The Chicago Teachers Union plans a massive rally near Chicago Public Schools headquarters Wednesday to protest proposed school actions. More than 30,000 people are expected to converge on the downtown Chicago location during the late afternoon demonstration.
Brandon Johnson, chairman of the CTU Black Caucus, told the Defender that the march will send a message to CPS and Mayor Rahm Emanuel the proposed school actions are intolerable. The school district announced last week its intentions to close 54 schools, co-located 11 others and turn around six others.
Johnson called the proposed actions “racist.”
“There is no pedagogical or academic benefit to closing schools,” he said. Johnson added that the actions are more about “snatching jobs away” from Black teachers and education professionals, expanding the number of charter schools and making class sizes bigger.
Public schools CEO Barbara Byrd-Bennett has said the district of 408,000 students in 680 schools needed to be “right-sized” to save money and offer kids better educational options. One day before students would begin spring break, CPS released a list of school actions March 21 that included moving kids out of 54 schools into other nearby schools. Eleven other schools would be “co-located” with another school and six others will undergo the more familiar turnaround where a new principal, teachers and other staff would replace the current ones.
“We have to stabilize the district and get on with educatating our students,” said Byrd-Bennett. “I’m gonna be true, honest and stand as a vanguard for the children.”
CPS called the changes necessary, as part of cost savings over the next decade and anticipates some 30,000 students to be impacted. The school district faces a $1 billion deficit and it says the proposed actions would save $560 million over 10 years in capital costs and another $43 million annually in operating costs.
CTU President Karen Lewis has called the under utilization issue a “manufactured” one and a mere excuse for CPS to close schools and destabilize predominately minority schools and communities.
“This policy is cowardly and the ultimate bullying job,” Lewis said the day the actions list was released. “This policy is racist and classist.”
Further, Johnson told the Defender that the proposed closures are in step with Byrd-Bennett’s motis operandi.

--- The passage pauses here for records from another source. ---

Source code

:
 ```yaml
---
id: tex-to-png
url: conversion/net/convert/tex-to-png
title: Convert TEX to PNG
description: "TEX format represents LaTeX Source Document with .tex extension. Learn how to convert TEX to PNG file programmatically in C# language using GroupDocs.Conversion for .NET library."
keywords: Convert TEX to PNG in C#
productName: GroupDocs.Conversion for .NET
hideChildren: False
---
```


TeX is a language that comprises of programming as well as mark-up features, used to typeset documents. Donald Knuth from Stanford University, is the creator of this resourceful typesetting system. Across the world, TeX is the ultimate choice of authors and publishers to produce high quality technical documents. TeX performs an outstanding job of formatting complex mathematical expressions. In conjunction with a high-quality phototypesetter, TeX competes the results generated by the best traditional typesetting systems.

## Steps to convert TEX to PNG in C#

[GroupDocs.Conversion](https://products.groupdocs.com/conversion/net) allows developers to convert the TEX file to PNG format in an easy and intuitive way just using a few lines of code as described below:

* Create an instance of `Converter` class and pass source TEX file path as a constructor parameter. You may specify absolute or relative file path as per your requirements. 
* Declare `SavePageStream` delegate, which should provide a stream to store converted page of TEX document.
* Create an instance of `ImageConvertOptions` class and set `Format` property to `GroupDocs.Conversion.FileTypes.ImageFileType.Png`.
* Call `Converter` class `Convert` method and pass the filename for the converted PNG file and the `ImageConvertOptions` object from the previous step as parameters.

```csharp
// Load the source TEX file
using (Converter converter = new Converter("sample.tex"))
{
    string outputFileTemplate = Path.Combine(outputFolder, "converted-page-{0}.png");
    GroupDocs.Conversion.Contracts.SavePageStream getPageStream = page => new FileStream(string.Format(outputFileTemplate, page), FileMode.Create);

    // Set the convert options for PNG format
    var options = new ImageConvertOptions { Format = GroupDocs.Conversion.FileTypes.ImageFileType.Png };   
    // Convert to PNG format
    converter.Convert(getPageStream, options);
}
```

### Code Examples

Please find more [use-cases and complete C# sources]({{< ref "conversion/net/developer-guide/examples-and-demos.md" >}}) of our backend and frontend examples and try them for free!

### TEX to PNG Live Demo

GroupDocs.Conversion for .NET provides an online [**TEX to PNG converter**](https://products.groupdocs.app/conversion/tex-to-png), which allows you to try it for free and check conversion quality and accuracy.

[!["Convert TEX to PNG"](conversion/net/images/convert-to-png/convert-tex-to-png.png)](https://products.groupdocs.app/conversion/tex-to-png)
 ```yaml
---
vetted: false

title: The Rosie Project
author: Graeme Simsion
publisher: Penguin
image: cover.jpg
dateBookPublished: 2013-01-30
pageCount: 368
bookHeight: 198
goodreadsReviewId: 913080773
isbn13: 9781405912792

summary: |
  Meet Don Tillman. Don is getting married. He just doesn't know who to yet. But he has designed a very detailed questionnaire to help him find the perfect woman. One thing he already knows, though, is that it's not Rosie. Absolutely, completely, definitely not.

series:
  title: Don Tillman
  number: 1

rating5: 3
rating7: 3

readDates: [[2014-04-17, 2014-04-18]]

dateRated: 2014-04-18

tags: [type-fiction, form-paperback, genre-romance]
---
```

Barbara Byrd-Bennett “closes schools. Her training and part of her career has been for the sole purpose of closing schools,” he said. ”We’re very clear that Barbara Byrd-Bennett’s mission … is to strip Black children away from these institutions that provide the level of stability that our Black children, in particular, desperately need. She knows how devastating (closures are) to communities.”
Parents are not only concerned about their kids having to travel a bit further to get to school, they are also worried about safe passage – including crossing into rival gang territory.
Byrd-Bennett said CPS worked with the Chicago Police Department to help ensure kids can get to school safely. Police Supt. Garry McCarthy said Monday at an unrelated press conference that his department would be ready to assist.
The schools CEO said the nation’s third largest school district has seen a decline in student count over the last decade and CPS has seats for 500,000 with just over 400,000 enrolled. The decrease in the number of students came – in part – as a result of gentrification and razing of several public housing projects.
Rev. Roosevelt Watkins, president of the Pastors United for Change, doesn’t think CPS has the “capacity” to close such volume of schools. Watkins, pastor of Bethlehem Star Missionary Baptist Church, called for elected officials to speak out on the closures.
“I’m really waiting to hear from where our aldermen, our state reps, our state senator are, in order for these actions to take place or not take place,” he said. “We need to hear from them if these actions … are appropriate.”
The massive CTU demonstration will take place blocks away from aldermen’s offices at City Hall.